OLGU: 43 yaşında bayan hasta, yaklaşık 5 yıl önce cilt renginde koyulaşma zaman zaman olan bulantı ve kusma şikayetleri ile başvurduğunda sabah kortizol değeri 1,21 ve 1,37 mg/dl, ACTH: 250 ve 290 pg/ml olarak geldi. Çekilen bilgisayarlı tomografide bilateral surrenal bezlerde atrofi izlendi. Yapılan kısa ACTH uyarı testine cevap vermeyen hastaya adrenal yetmezlik tanısı konuldu. Ölçülen tiroid fonksiyonları: sT4: 0,84 ng/dL (0,9-1,7), sT3:1,75 pg/mL (1,8-4,6), tiroid uyarıcı hormon (TSH): 60,05 uIU/mL (0,27-4,2), Anti-Tiroid peroksidaz antikoru: >1000 IU/mL (<34), Anti-tiroglobülin antikor: 104 IU/mL (<115) olarak bulundu. Üst gastrointestinal sistem endoskopisinde şiddetli kronik atrofik gastrit tespit edildi. İshal öyküsü yoktu ve anti-gliadin antikoru negatif idi. Hasta OPS tip 2 olarak değerlendirildi. Prednizolon, fludrokortizon ve takibinde L-tiroksin tedavisi başlanan hastanın şikayetlerinde belirgin düzelme saptandı. Yaklaşık 4 yıl belirgin bir şikayeti olmayan hasta burun tıkanıklığı ile tekrar başvurdu. Hastanın yapılan değerlendirilmesinde sol lateral nasal duvar mukozasında polipoid yapı ve aynı bölgede cilt mukozasında hiperemi ve krutlu lezyon izlendi. Alınan biyopsi sonucu T hücreli Non-Hodgkin Lenfoma olarak geldi. Akciğerde de metastazları tespit edilen hasta evre 4 olarak değerlendirildi. Açlık kan şekeri 589 ve 275 mg/dl olarak ölçülen hastanın HbA1C değeri %9,3 ve idrar ketonu 15 mg/dl (<15) idi. Anti-adacık hücre antikoru ve anti-glutamik asit dekarboksilaz antikoru negatif olarak geldi. DM tanısı konulan hasta 4’lü insülin tedavisi ile kan şekerleri regüle edildi. Lenfomaya yönelik kemoterapi başlanan hastada 3 ay sonrasında sağ bacakta yaklaşık 2 cm çapında ağrılı, üzeri nekrotik krutlu lezyonlar gelişti. Alınan cilt biyopsisi T hücreli Neoplastik infiltrasyon olarak değerlendirildi. Kemoterapiye rağmen lezyonlarında gerileme gözlenmeyen hasta lenfoma tanısından yaklaşık 5 ay sonra solunum yetmezliği ve akciğer enfeksiyonu nedeni ile kaybedildi.

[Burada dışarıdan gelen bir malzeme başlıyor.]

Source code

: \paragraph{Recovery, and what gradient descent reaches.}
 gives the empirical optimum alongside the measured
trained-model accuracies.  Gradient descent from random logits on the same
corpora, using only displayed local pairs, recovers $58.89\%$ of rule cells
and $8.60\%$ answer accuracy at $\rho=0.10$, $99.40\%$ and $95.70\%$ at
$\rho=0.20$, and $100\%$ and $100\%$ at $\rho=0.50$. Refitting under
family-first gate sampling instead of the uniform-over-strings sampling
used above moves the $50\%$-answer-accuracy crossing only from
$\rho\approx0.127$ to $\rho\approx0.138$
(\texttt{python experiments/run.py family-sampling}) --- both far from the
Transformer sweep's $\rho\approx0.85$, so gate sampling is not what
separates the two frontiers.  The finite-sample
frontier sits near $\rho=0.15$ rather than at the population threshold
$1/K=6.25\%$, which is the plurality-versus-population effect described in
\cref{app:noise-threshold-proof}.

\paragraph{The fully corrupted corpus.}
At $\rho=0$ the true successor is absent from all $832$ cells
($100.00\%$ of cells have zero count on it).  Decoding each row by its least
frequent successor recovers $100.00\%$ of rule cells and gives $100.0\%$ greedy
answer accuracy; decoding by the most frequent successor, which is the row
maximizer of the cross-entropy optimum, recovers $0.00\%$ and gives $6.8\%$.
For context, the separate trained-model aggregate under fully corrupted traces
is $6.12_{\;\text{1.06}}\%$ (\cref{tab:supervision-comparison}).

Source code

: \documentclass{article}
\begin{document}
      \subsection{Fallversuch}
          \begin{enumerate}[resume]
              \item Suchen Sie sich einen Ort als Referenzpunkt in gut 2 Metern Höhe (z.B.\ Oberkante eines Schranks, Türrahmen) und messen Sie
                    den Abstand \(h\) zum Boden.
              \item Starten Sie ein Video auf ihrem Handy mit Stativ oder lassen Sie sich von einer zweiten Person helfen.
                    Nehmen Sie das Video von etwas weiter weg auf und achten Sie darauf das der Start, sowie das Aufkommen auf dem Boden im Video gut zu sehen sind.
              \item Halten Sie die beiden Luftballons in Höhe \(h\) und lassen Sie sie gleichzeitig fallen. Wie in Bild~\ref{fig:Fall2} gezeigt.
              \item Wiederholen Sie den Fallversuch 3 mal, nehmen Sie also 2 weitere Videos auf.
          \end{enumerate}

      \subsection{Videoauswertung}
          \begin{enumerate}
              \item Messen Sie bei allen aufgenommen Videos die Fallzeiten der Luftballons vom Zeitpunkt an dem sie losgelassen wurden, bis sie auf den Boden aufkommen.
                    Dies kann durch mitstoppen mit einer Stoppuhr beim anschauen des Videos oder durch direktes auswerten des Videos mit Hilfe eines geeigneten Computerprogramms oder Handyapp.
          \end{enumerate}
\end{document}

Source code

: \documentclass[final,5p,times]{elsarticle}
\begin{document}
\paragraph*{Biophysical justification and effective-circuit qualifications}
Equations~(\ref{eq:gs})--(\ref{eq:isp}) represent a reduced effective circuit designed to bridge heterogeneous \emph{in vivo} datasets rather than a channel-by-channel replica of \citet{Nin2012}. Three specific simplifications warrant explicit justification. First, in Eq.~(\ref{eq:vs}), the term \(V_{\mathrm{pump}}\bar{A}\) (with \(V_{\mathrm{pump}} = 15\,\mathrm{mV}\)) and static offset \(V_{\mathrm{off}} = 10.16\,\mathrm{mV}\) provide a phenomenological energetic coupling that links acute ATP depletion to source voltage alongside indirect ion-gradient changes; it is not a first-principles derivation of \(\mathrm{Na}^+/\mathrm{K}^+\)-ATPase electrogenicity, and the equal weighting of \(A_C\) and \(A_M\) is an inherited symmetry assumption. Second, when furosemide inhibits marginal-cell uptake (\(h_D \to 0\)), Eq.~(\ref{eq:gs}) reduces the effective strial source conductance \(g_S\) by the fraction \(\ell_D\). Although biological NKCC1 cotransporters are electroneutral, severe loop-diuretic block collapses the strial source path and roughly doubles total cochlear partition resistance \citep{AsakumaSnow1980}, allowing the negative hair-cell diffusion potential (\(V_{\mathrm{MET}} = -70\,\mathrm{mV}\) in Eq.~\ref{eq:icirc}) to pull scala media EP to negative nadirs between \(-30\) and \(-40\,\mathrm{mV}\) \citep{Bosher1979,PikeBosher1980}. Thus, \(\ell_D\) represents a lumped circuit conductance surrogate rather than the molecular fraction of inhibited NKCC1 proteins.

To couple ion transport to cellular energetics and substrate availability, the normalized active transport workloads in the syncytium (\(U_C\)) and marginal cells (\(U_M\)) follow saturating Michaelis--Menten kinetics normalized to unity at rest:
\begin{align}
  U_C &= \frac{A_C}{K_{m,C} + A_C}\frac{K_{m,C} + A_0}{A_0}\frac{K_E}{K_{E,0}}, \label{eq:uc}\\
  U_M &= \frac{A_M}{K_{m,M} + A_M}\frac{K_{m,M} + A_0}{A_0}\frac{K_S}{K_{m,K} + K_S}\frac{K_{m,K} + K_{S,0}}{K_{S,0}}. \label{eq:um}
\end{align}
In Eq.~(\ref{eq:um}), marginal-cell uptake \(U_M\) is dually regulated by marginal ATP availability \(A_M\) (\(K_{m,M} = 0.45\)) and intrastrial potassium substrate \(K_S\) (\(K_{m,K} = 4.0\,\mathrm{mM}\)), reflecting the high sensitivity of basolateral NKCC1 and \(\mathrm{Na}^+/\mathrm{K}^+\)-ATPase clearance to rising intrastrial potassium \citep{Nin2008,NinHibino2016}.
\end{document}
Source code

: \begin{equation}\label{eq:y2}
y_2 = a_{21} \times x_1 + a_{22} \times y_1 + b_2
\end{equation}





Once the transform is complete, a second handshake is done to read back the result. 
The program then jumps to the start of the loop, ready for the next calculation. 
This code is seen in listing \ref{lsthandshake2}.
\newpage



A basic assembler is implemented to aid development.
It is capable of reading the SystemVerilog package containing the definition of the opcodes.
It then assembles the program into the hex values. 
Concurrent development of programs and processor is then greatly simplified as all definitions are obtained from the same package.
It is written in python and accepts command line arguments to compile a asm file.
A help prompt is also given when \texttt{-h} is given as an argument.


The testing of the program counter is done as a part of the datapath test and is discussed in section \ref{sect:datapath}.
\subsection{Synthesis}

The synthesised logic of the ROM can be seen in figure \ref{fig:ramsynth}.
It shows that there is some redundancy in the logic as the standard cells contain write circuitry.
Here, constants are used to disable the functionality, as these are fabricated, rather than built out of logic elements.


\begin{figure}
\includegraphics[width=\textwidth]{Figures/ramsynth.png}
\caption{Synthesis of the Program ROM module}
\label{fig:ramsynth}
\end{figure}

SONUÇ: Otoimmün poliendokrin sendrom tip 2’de adrenal yetersizlik %100 görülürken, otoimmün tiroid hastalığı % 83, Tip 1 diyabet % 28, kronik atrofik gastrit %11 oranında görülmektedir(1). Özellikle semptomatik çöliyak hastalığı tespit edilenlerde intestinal T hücreli lenfoma gelişebilmektedir(2). Bizim vakamızda ise cilt ve nasal tutulum olan T hücreli lenfoma tespit edilmiştir. Bu nedenle OPS’lu hastaların takibinde lenfoma gelişebileceği göz önünde bulundurulmalı, ortaya çıkan şikayet ve lezyonlar dikkatlice araştırılmalıdır.